TASK DETAILS – Your answer should consist of each line below that includes the word "textbf".
##### DATA EXTRACT #####
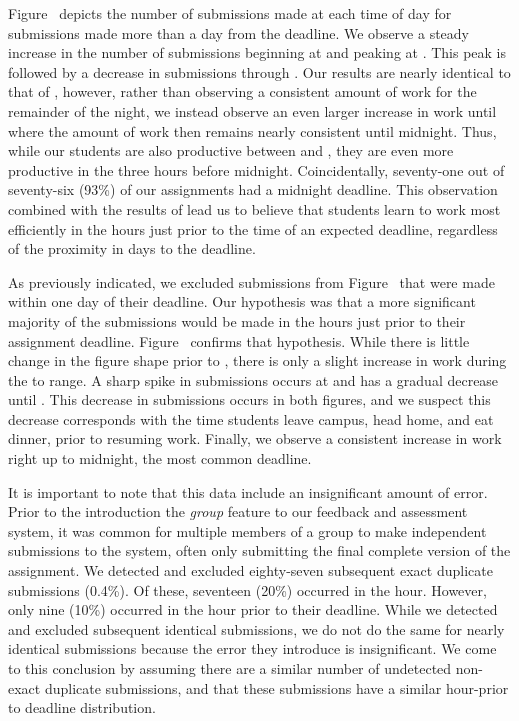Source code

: Figure~ depicts the number of submissions made at
each time of day for submissions made more than a day from the deadline. We
observe a steady increase in the number of submissions beginning at  and
peaking at . This peak is followed by a decrease in submissions through
. Our results are nearly identical to that of \spacco{}, however, rather
than observing a consistent amount of work for the remainder of the night, we
instead observe an even larger increase in work until  where the amount
of work then remains nearly consistent until midnight. Thus, while our students
are also productive between  and , they are even more productive in
the three hours before midnight. Coincidentally, seventy-one out of seventy-six
(93\%) of our assignments had a midnight deadline. This observation combined
with the results of \spacco{} lead us to believe that students learn to work
most efficiently in the hours just prior to the time of an expected deadline,
regardless of the proximity in days to the deadline.

As previously indicated, we excluded submissions from
Figure~ that were made within one day of their
deadline. Our hypothesis was that a more significant majority of the
submissions would be made in the hours just prior to their assignment
deadline. Figure~ confirms that hypothesis. While
there is little change in the figure shape prior to , there is only a
slight increase in work during the  to  range. A sharp spike in
submissions occurs at  and has a gradual decrease until . This
decrease in submissions occurs in both figures, and we suspect this decrease
corresponds with the time students leave campus, head home, and eat dinner,
prior to resuming work. Finally, we observe a consistent increase in work right
up to midnight, the most common deadline.

It is important to note that this data include an insignificant amount of
error. Prior to the introduction the \emph{group} feature to our feedback and
assessment system, it was common for multiple members of a group to make
independent submissions to the system, often only submitting the final complete
version of the assignment. We detected and excluded eighty-seven subsequent
exact duplicate submissions (0.4\%). Of these, seventeen (20\%) occurred in the
 hour. However, only nine (10\%) occurred in the hour prior to their
deadline. While we detected and excluded subsequent identical submissions, we
do not do the same for nearly identical submissions because the error they
introduce is insignificant. We come to this conclusion by assuming there are a
similar number of undetected non-exact duplicate submissions, and that these
submissions have a similar hour-prior to deadline distribution.

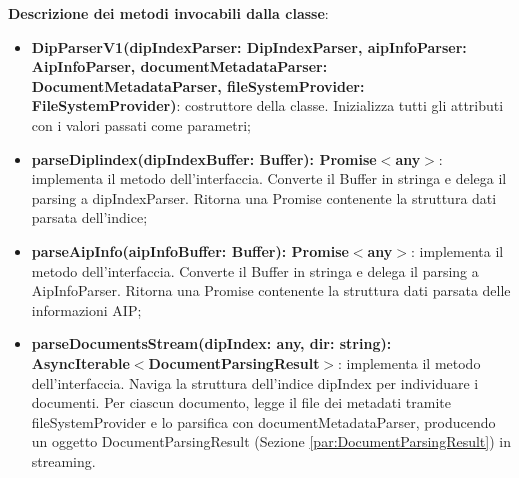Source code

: \documentclass[a4paper,12pt]{article}
\begin{document}
{{{                \noindent \textbf{Descrizione dei metodi invocabili dalla classe}:
                \begin{itemize}
                    \item \textbf{DipParserV1(dipIndexParser: DipIndexParser, aipInfoParser: AipInfoParser, documentMetadataParser: DocumentMetadataParser, fileSystemProvider: FileSystemProvider)}: costruttore della classe. Inizializza tutti gli attributi con i valori passati come parametri;
                    \item \textbf{parseDiplindex(dipIndexBuffer: Buffer): Promise$<$any$>$}: implementa il metodo dell'interfaccia. Converte il Buffer in stringa e delega il parsing a dipIndexParser. Ritorna una Promise contenente la struttura dati parsata dell'indice;
                    \item \textbf{parseAipInfo(aipInfoBuffer: Buffer): Promise$<$any$>$}: implementa il metodo dell'interfaccia. Converte il Buffer in stringa e delega il parsing a AipInfoParser. Ritorna una Promise contenente la struttura dati parsata delle informazioni AIP;
                    \item \textbf{parseDocumentsStream(dipIndex: any, dir: string):\\ AsyncIterable$<$DocumentParsingResult$>$}: implementa il metodo dell'interfaccia. Naviga la struttura dell'indice dipIndex per individuare i documenti. Per ciascun documento, legge il file dei metadati tramite fileSystemProvider e lo parsifica con documentMetadataParser, producendo un oggetto DocumentParsingResult (Sezione \ref{par:DocumentParsingResult}) in streaming.
                \end{itemize}
}}}
\end{document}
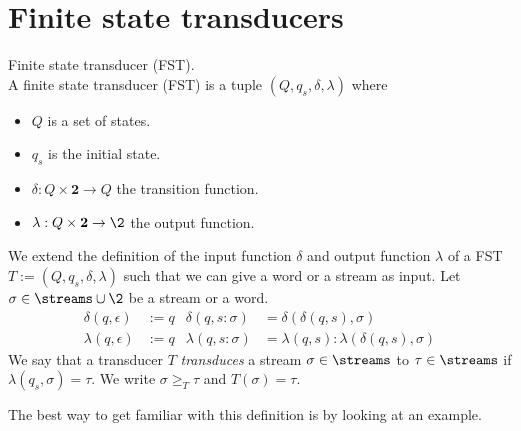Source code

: \section{Finite state transducers}

\begin{definition}{Finite state transducer (FST).}\\
	A finite state transducer (FST) is a tuple $(Q,q_s,
	\delta,\lambda)$ where
	\begin{itemize}
		\item $Q$ is a set of states.
		\item $q_s$ is the initial state.
		\item $\delta: Q \times \mathbf{2} \to Q$ the transition function.
		\item $\lambda: Q \times \mathbf{2} \to \2$ the output function.
	\end{itemize}
\end{definition}

\begin{definition}
	We extend the definition of the input function $\delta$ and output function $\lambda$ of a FST $T := (Q,q_s,\delta, \lambda)$ such that we can give a word or a stream as input. Let $\sigma\in\streams\cup\2$ be a stream or a word.
	\begin{align*}
		\delta(q,\epsilon) &:= q & \delta(q,s : \sigma) &= \delta(\delta(q,s),\sigma)\\
		\lambda(q,\epsilon) &:= q & \lambda(q,s : \sigma) &= \lambda(q,s) : \lambda(\delta(q,s),\sigma)
	\end{align*}
	We say that a transducer $T$ \textit{transduces} a stream $\sigma\in\streams$ to $\tau\in\streams$ if $\lambda(q_s,\sigma) = \tau$. We write $\sigma \geq_{T} \tau$ and $T(\sigma) = \tau$.
\end{definition}

The best way to get familiar with this definition is by looking at an example.

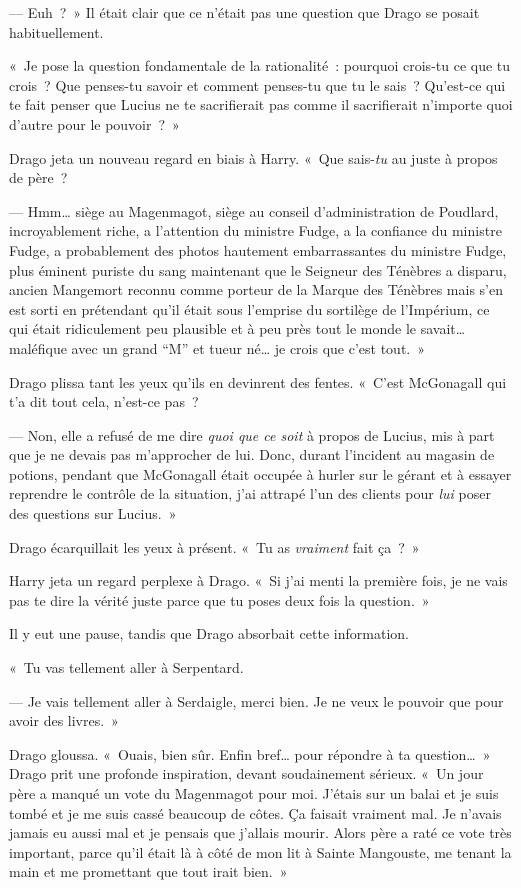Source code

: --- Euh~?~» Il était clair que ce n'était pas une question que Drago se posait habituellement.

«~Je pose la question fondamentale de la rationalité~: pourquoi crois-tu ce que tu crois~?
Que penses-tu savoir et comment penses-tu que tu le sais~?
Qu'est-ce qui te fait penser que Lucius ne te sacrifierait pas comme il sacrifierait n'importe quoi d'autre pour le pouvoir~?~»

Drago jeta un nouveau regard en biais à Harry.  «~Que sais-\emph{tu} au juste à propos de père~?

--- Hmm… siège au Magenmagot, siège au conseil d'administration de Poudlard, incroyablement riche, a l'attention du ministre Fudge, a la confiance du ministre Fudge, a probablement des photos hautement embarrassantes du ministre Fudge, plus éminent puriste du sang maintenant que le Seigneur des Ténèbres a disparu, ancien Mangemort reconnu comme porteur de la Marque des Ténèbres mais s'en est sorti en prétendant qu'il était sous l'emprise du sortilège de l'Impérium, ce qui était ridiculement peu plausible et à peu près tout le monde le savait… maléfique avec un grand “M” et tueur né… je crois que c'est tout.~»

Drago plissa tant les yeux qu'ils en devinrent des fentes.
«~C'est McGonagall qui t'a dit tout cela, n'est-ce pas~?

--- Non, elle a refusé de me dire \emph{quoi que ce soit} à propos de Lucius, mis à part que je ne devais pas m'approcher de lui.
Donc, durant l'incident au magasin de potions, pendant que McGonagall était occupée à hurler sur le gérant et à essayer reprendre le contrôle de la situation, j'ai attrapé l'un des clients pour \emph{lui} poser des questions sur Lucius.~»

Drago écarquillait les yeux à présent. «~Tu as \emph{vraiment} fait ça~?~»

Harry jeta un regard perplexe à Drago. «~Si j'ai menti la première fois, je ne vais pas te dire la vérité juste parce que tu poses deux fois la question.~»

Il y eut une pause, tandis que Drago absorbait cette information.

«~Tu vas tellement aller à Serpentard.

--- Je vais tellement aller à Serdaigle, merci bien. Je ne veux le pouvoir que pour avoir des livres.~»

Drago gloussa. «~Ouais, bien sûr. Enfin bref… pour répondre à ta question…~»
Drago prit une profonde inspiration, devant soudainement sérieux.
«~Un jour père a manqué un vote du Magenmagot pour moi.
J'étais sur un balai et je suis tombé et je me suis cassé beaucoup de côtes.
Ça faisait vraiment mal.
Je n'avais jamais eu aussi mal et je pensais que j'allais mourir.
Alors père a raté ce vote très important, parce qu'il était là à côté de mon lit à Sainte Mangouste, me tenant la main et me promettant que tout irait bien.~»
#####
RESPONSE TO THE EXERCISE –
{{{                \noindent \textbf{Descrizione dei metodi invocabili dalla classe}:
                    \item \textbf{DipParserV1(dipIndexParser: DipIndexParser, aipInfoParser: AipInfoParser, documentMetadataParser: DocumentMetadataParser, fileSystemProvider: FileSystemProvider)}: costruttore della classe. Inizializza tutti gli attributi con i valori passati come parametri;
                    \item \textbf{parseDiplindex(dipIndexBuffer: Buffer): Promise$<$any$>$}: implementa il metodo dell'interfaccia. Converte il Buffer in stringa e delega il parsing a dipIndexParser. Ritorna una Promise contenente la struttura dati parsata dell'indice;
                    \item \textbf{parseAipInfo(aipInfoBuffer: Buffer): Promise$<$any$>$}: implementa il metodo dell'interfaccia. Converte il Buffer in stringa e delega il parsing a AipInfoParser. Ritorna una Promise contenente la struttura dati parsata delle informazioni AIP;
                    \item \textbf{parseDocumentsStream(dipIndex: any, dir: string):\\ AsyncIterable$<$DocumentParsingResult$>$}: implementa il metodo dell'interfaccia. Naviga la struttura dell'indice dipIndex per individuare i documenti. Per ciascun documento, legge il file dei metadati tramite fileSystemProvider e lo parsifica con documentMetadataParser, producendo un oggetto DocumentParsingResult (Sezione \ref{par:DocumentParsingResult}) in streaming.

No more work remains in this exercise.